Sato et al. [100] reported a case of nephrotic syndrome relapse (previously treated with prednisolone and remained in remission) after intravitreal bevacizumab in 16 years old girl. The patient was treated with intravitreal bevacizumab for myopic choroidal neovascularization. 9 days post injection the patient had relapse of her nephrotic syndrome with positive proteinuria caused by bevacizumab. Steroid was given again and proteinuria resolved. Authors concluded that special care should be taken in patients with nephrotic syndrome when treated with bevacizumab.
Ischemic colitis and gastrointestinal bleeding following intravitreal bevacizumab
Onoda Y et al. [101] reported a case of 78 year old woman with past history of surgical treatment for colon carcinoma. The day after intravitreal bevacizumab, the patient developed acute severe abdominal pain with massive lower gastrointestinal bleeding. Further investigations revealed the diagnosis of ischemic colitis. The authors concluded that alternative treatments should be used instead of intravitreal bevacizumab in patients with history of gastrointestinal cancer.

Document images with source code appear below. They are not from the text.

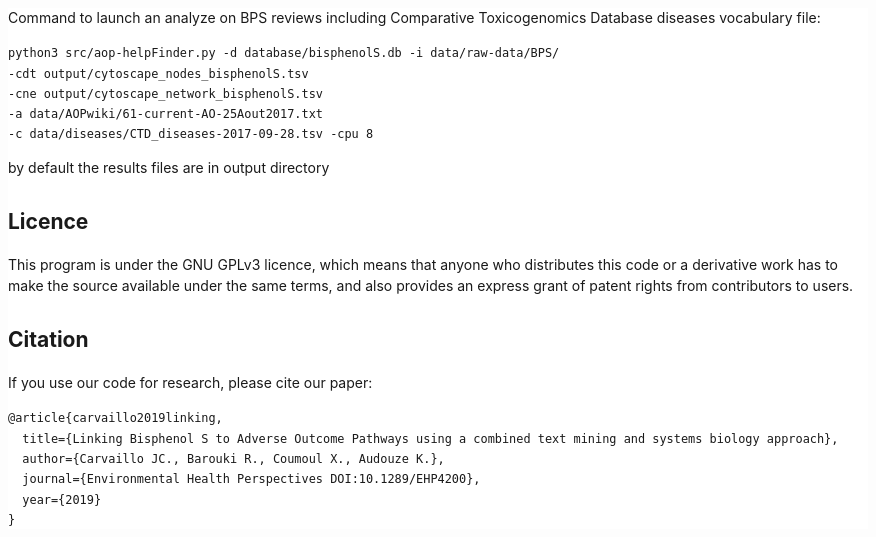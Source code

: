 Command to launch an analyze on BPS reviews including Comparative
Toxicogenomics Database diseases vocabulary file:

 ```text
 python3 src/aop-helpFinder.py -d database/bisphenolS.db -i data/raw-data/BPS/
-cdt output/cytoscape_nodes_bisphenolS.tsv
-cne output/cytoscape_network_bisphenolS.tsv
-a data/AOPwiki/61-current-AO-25Aout2017.txt 
-c data/diseases/CTD_diseases-2017-09-28.tsv -cpu 8
```

by default the results files are in output directory

## Licence
This program is under the GNU GPLv3 licence, which means that anyone who 
distributes this code or a derivative work has to make the source available under 
the same terms, and also provides an express grant of patent rights from 
contributors to users.

## Citation
If you use our code for research, please cite our paper:
```text
@article{carvaillo2019linking,
  title={Linking Bisphenol S to Adverse Outcome Pathways using a combined text mining and systems biology approach},
  author={Carvaillo JC., Barouki R., Coumoul X., Audouze K.},
  journal={Environmental Health Perspectives DOI:10.1289/EHP4200},
  year={2019}
}
```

Alveolar hemorrhage following intravitreal bevacizumab
Seto et al. [102] reported a case of acute respiratory failure after intravitreal bevacizumab for BRVO. Chest CT scan and bronchoalveolar lavage fluid revealed alveolar hemorrhage. Authors suggested that intravitreal bevacizumab may be associated with diffuse alveolar hemorrhage and acute lung injury.
Conclusion
In case of any visual loss post intravitreal bevacizumab not attributed to reactivation of the underlying retinal or choroidal disease, one should think about the possible side effects of bevacizumab on systemic, retrobulbar and ocular circulation. Eyes have different risk profiles according to the underlying pathology which is treated by intravitreal bevacizumab. This should be considered in patients with compromised ocular and systemic vascular conditions, such as old patient’s age, carotid insufficiency, poorly controlled diabetes mellitus, Ischemic CRVO, Ischemic ocular syndrome, previous MI, previous stroke, early kidney disease and history of gastrointestinal cancer.